Kurumgram is an old village located in Nalhati I community development block in the Rampurhat subdivision of Birbhum district in West Bengal, a state of India.

== Geography ==
The total geographical area of Kurumgram village is 4.04 km^{2} and it is the 15th largest village by area in the sub district. Kurumgram is located at an altitude is 40 meters above sea level. The time zone is Indian Standard Time (GMT+5:30).

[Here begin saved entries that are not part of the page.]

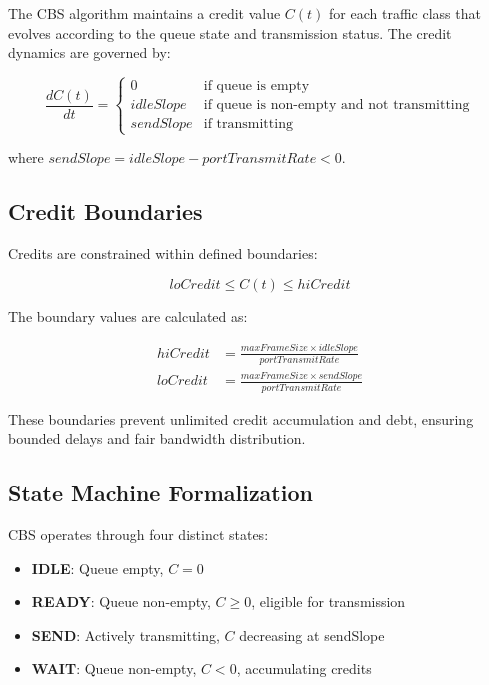 \documentclass[10pt, journal, compsoc]{IEEEtran}
\begin{document}
The CBS algorithm maintains a credit value $C(t)$ for each traffic class that evolves according to the queue state and transmission status. The credit dynamics are governed by:

\begin{equation}
\frac{dC(t)}{dt} = \begin{cases}
0 & \text{if queue is empty} \\
idleSlope & \text{if queue is non-empty and not transmitting} \\
sendSlope & \text{if transmitting}
\end{cases}
\end{equation}

where $sendSlope = idleSlope - portTransmitRate < 0$.

\subsection{Credit Boundaries}

Credits are constrained within defined boundaries:

\begin{equation}
loCredit \leq C(t) \leq hiCredit
\end{equation}

The boundary values are calculated as:

\begin{align}
hiCredit &= \frac{maxFrameSize \times idleSlope}{portTransmitRate} \\
loCredit &= \frac{maxFrameSize \times sendSlope}{portTransmitRate}
\end{align}

These boundaries prevent unlimited credit accumulation and debt, ensuring bounded delays and fair bandwidth distribution.

\subsection{State Machine Formalization}

CBS operates through four distinct states:

\begin{itemize}
    \item \textbf{IDLE}: Queue empty, $C = 0$
    \item \textbf{READY}: Queue non-empty, $C \geq 0$, eligible for transmission
    \item \textbf{SEND}: Actively transmitting, $C$ decreasing at sendSlope
    \item \textbf{WAIT}: Queue non-empty, $C < 0$, accumulating credits
\end{itemize}
\end{document}

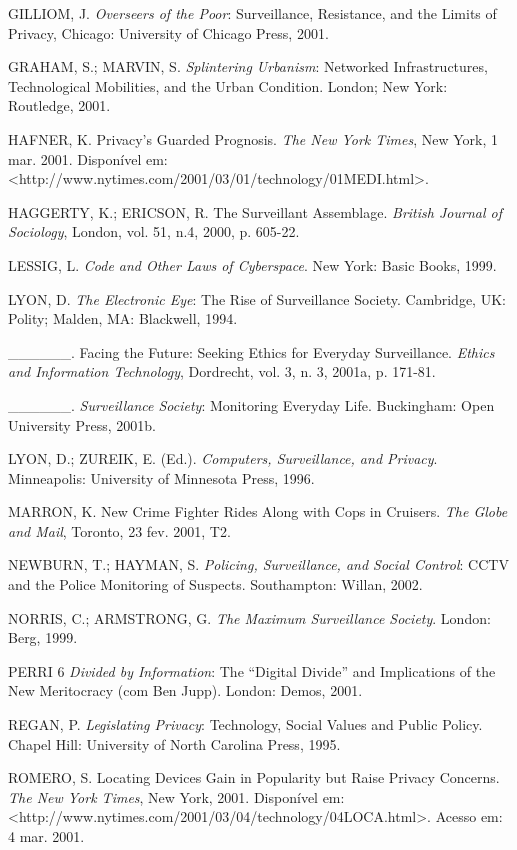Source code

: GILLIOM, J. \emph{Overseers of the Poor}: Surveillance, Resistance, and
the Limits of Privacy, Chicago: University of Chicago Press, 2001.

GRAHAM, S.; MARVIN, S. \emph{Splintering Urbanism}: Networked
Infrastructures, Technological Mobilities, and the Urban Condition.
London; New York: Routledge, 2001.

HAFNER, K. Privacy's Guarded Prognosis. \emph{The New York Times}, New
York, 1 mar. 2001. Disponível em:
\textless{}http://www.nytimes.com/2001/03/01/technology/01MEDI.html\textgreater{}.

HAGGERTY, K.; ERICSON, R. The Surveillant Assemblage. \emph{British
Journal of Sociology}, London, vol. 51, n.4, 2000, p. 605-22.

LESSIG, L. \emph{Code and Other Laws of Cyberspace}. New York: Basic
Books, 1999.

LYON, D. \emph{The Electronic Eye}: The Rise of Surveillance Society.
Cambridge, UK: Polity; Malden, MA: Blackwell, 1994.

\_\_\_\_\_\_. Facing the Future: Seeking Ethics for Everyday
Surveillance. \emph{Ethics and Information Technology}, Dordrecht, vol.
3, n. 3, 2001a, p. 171-81.

\_\_\_\_\_\_. \emph{Surveillance Society}: Monitoring Everyday Life.
Buckingham: Open University Press, 2001b.

LYON, D.; ZUREIK, E. (Ed.). \emph{Computers, Surveillance, and Privacy}.
Minneapolis: University of Minnesota Press, 1996.

MARRON, K. New Crime Fighter Rides Along with Cops in Cruisers.
\emph{The Globe and Mail}, Toronto, 23 fev. 2001, T2.

NEWBURN, T.; HAYMAN, S. \emph{Policing, Surveillance, and Social
Control}: CCTV and the Police Monitoring of Suspects. Southampton:
Willan, 2002.

NORRIS, C.; ARMSTRONG, G. \emph{The Maximum Surveillance Society}.
London: Berg, 1999.

PERRI 6 \emph{Divided by Information}: The ``Digital Divide'' and
Implications of the New Meritocracy (com Ben Jupp). London: Demos, 2001.

REGAN, P. \emph{Legislating Privacy}: Technology, Social Values and
Public Policy. Chapel Hill: University of North Carolina Press, 1995.

ROMERO, S. Locating Devices Gain in Popularity but Raise Privacy
Concerns. \emph{The New York Times}, New York, 2001. Disponível em:
\textless{}http://www.nytimes.com/2001/03/04/technology/04LOCA.html\textgreater{}.
Acesso em: 4 mar. 2001.

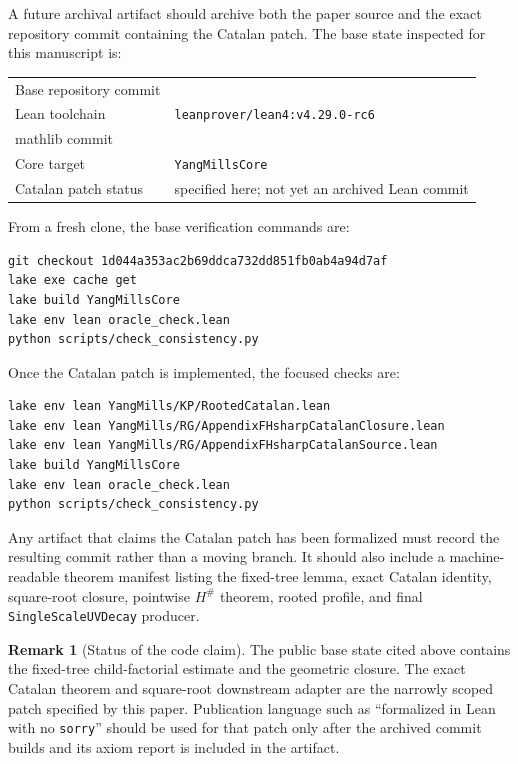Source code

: \documentclass[11pt,a4paper]{article}
\theoremstyle{definition}
\newtheorem{remark}[theorem]{Remark}
\newcommand{\Hsharp}{H^{\#}}
\newcommand{\BaseCommit}{\texttt{\seqsplit{1d044a353ac2b69ddca732dd851fb0ab4a94d7af}}}
\newcommand{\LeanToolchain}{\texttt{leanprover/lean4:v4.29.0-rc6}}
\newcommand{\MathlibCommit}{\texttt{\seqsplit{07642720480157414db592fa85b626dafb71355b}}}
\begin{document}
A future archival artifact should archive both the paper source and the exact repository
commit containing the Catalan patch.  The base state inspected for this manuscript is:
\begin{center}
\begin{tabular}{@{}>{\raggedright\arraybackslash}p{}>{\raggedright\arraybackslash}p{}@{}}
\toprule
Base repository commit & \BaseCommit \\
Lean toolchain & \LeanToolchain \\
mathlib commit & \MathlibCommit \\
Core target & \texttt{YangMillsCore} \\
Catalan patch status & specified here; not yet an archived Lean commit \\
\bottomrule
\end{tabular}
\end{center}

From a fresh clone, the base verification commands are:
\begin{lstlisting}[language={}]
git checkout 1d044a353ac2b69ddca732dd851fb0ab4a94d7af
lake exe cache get
lake build YangMillsCore
lake env lean oracle_check.lean
python scripts/check_consistency.py
\end{lstlisting}
Once the Catalan patch is implemented, the focused checks are:
\begin{lstlisting}[language={}]
lake env lean YangMills/KP/RootedCatalan.lean
lake env lean YangMills/RG/AppendixFHsharpCatalanClosure.lean
lake env lean YangMills/RG/AppendixFHsharpCatalanSource.lean
lake build YangMillsCore
lake env lean oracle_check.lean
python scripts/check_consistency.py
\end{lstlisting}
Any artifact that claims the Catalan patch has been formalized must record the resulting
commit rather than a moving branch.  It should also include a machine-readable theorem
manifest listing the fixed-tree lemma, exact Catalan identity, square-root closure,
pointwise $\Hsharp$ theorem, rooted profile, and final \texttt{SingleScaleUVDecay}
producer.

\begin{remark}[Status of the code claim]
The public base state cited above contains the fixed-tree child-factorial estimate and
the geometric closure.  The exact Catalan theorem and square-root downstream adapter are
the narrowly scoped patch specified by this paper.  Publication language such as
``formalized in Lean with no \texttt{sorry}'' should be used for that patch only after
the archived commit builds and its axiom report is included in the artifact.
\end{remark}
\end{document}
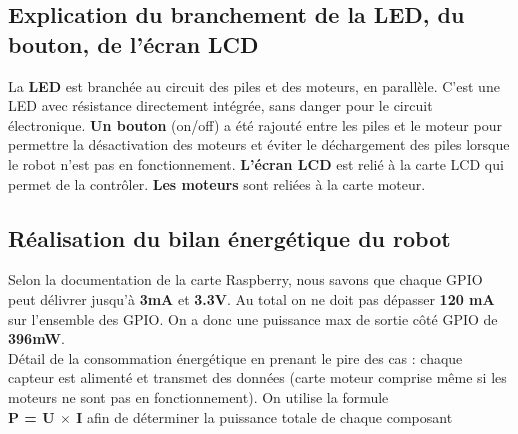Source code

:         \vspace{5mm}
\subsection{Explication du branchement de la LED, du bouton, de l'écran LCD}

        La \textbf{LED} est branchée au circuit des piles et des moteurs, en parallèle. C'est une LED avec résistance directement intégrée, sans danger pour le circuit électronique. 
        \textbf{Un bouton} (on/off) a été rajouté entre les piles et le moteur pour permettre la désactivation des moteurs et éviter le déchargement des piles lorsque le robot n'est pas en fonctionnement.
        \textbf{L'écran LCD} est relié à la carte LCD qui permet de la contrôler.
        \textbf{Les moteurs} sont reliées à la carte moteur.

\subsection{Réalisation du bilan énergétique du robot}

        Selon la documentation de la carte Raspberry, nous savons que chaque GPIO peut délivrer jusqu'à \textbf{3mA} et \textbf{3.3V}. Au total on ne doit pas dépasser \textbf{120 mA} sur l'ensemble des GPIO. On a donc une puissance max de sortie côté GPIO de \textbf{396mW}.\\
        Détail de la consommation énergétique en prenant le pire des cas : chaque capteur est alimenté et transmet des données (carte moteur comprise même si les moteurs ne sont pas en fonctionnement).
        On utilise la formule \\  \textbf{P = U $\times$ I} afin de déterminer la puissance totale de chaque composant

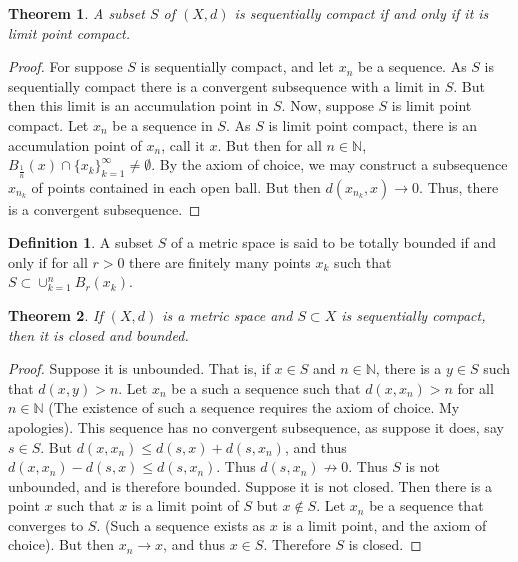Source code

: \documentclass[oneside]{book}
\newtheorem{theorem}{Theorem}[section]
\theoremstyle{definition}
\newtheorem{definition}{Definition}[section]
\begin{document}
\begin{theorem}
A subset $S$ of $(X,d)$ is sequentially compact if and only if it is limit point compact.
\end{theorem}
\begin{proof}
For suppose $S$ is sequentially compact, and let $x_n$ be a sequence. As $S$ is sequentially compact there is a convergent subsequence with a limit in $S$. But then this limit is an accumulation point in $S$. Now, suppose $S$ is limit point compact. Let $x_n$ be a sequence in $S$. As $S$ is limit point compact, there is an accumulation point of $x_n$, call it $x$. But then for all $n\in \mathbb{N}$, $B_{\frac{1}{n}}(x)\cap \{x_k\}_{k=1}^{\infty}\ne \emptyset$. By the axiom of choice, we may construct a subsequence $x_{n_k}$ of points contained in each open ball. But then $d(x_{n_k},x)\rightarrow 0$. Thus, there is a convergent subsequence.
\end{proof}

\begin{definition}
A subset $S$ of a metric space is said to be totally bounded if and only if for all $r>0$ there are finitely many points $x_k$ such that $S\subset \cup_{k=1}^{n} B_{r}(x_k)$.
\end{definition}

\begin{theorem}
If $(X,d)$ is a metric space and $S\subset X$ is sequentially compact, then it is closed and bounded.
\end{theorem}
\begin{proof}
\item Suppose it is unbounded. That is, if $x\in S$ and $n\in \mathbb{N}$, there is a $y\in S$ such that $d(x,y)>n$. Let $x_n$ be a such a sequence such that $d(x,x_n)>n$ for all $n\in \mathbb{N}$ (The existence of such a sequence requires the axiom of choice. My apologies). This sequence has no convergent subsequence, as suppose it does, say $s\in S$. But $d(x,x_n) \leq d(s,x)+d(s,x_n)$, and thus $d(x,x_n)-d(s,x)\leq d(s,x_n)$. Thus $d(s,x_n) \not\rightarrow 0$. Thus $S$ is not unbounded, and is therefore bounded. Suppose it is not closed. Then there is a point $x$ such that $x$ is a limit point of $S$ but $x\notin S$. Let $x_n$ be a sequence that converges to $S$. (Such a sequence exists as $x$ is a limit point, and the axiom of choice). But then $x_n \rightarrow x$, and thus $x\in S$. Therefore $S$ is closed.
\end{proof}
\end{document}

Kurumgram is located 60 km north of the district headquarters of Suri, Birbhum. It is also 10 km from Nalhati town, 13 km from Rampurhat, and 225 km from the state capital Kolkata. The other cities nearby are Sainthia (45 km), Baharampur (60 km) and Bolpur (80 km). The Tarapith Tara Maa Temple is near to Kurumgram (22 km). The historic Lalbagh and Murshidabad are also not very far from Kurumgram (65 km).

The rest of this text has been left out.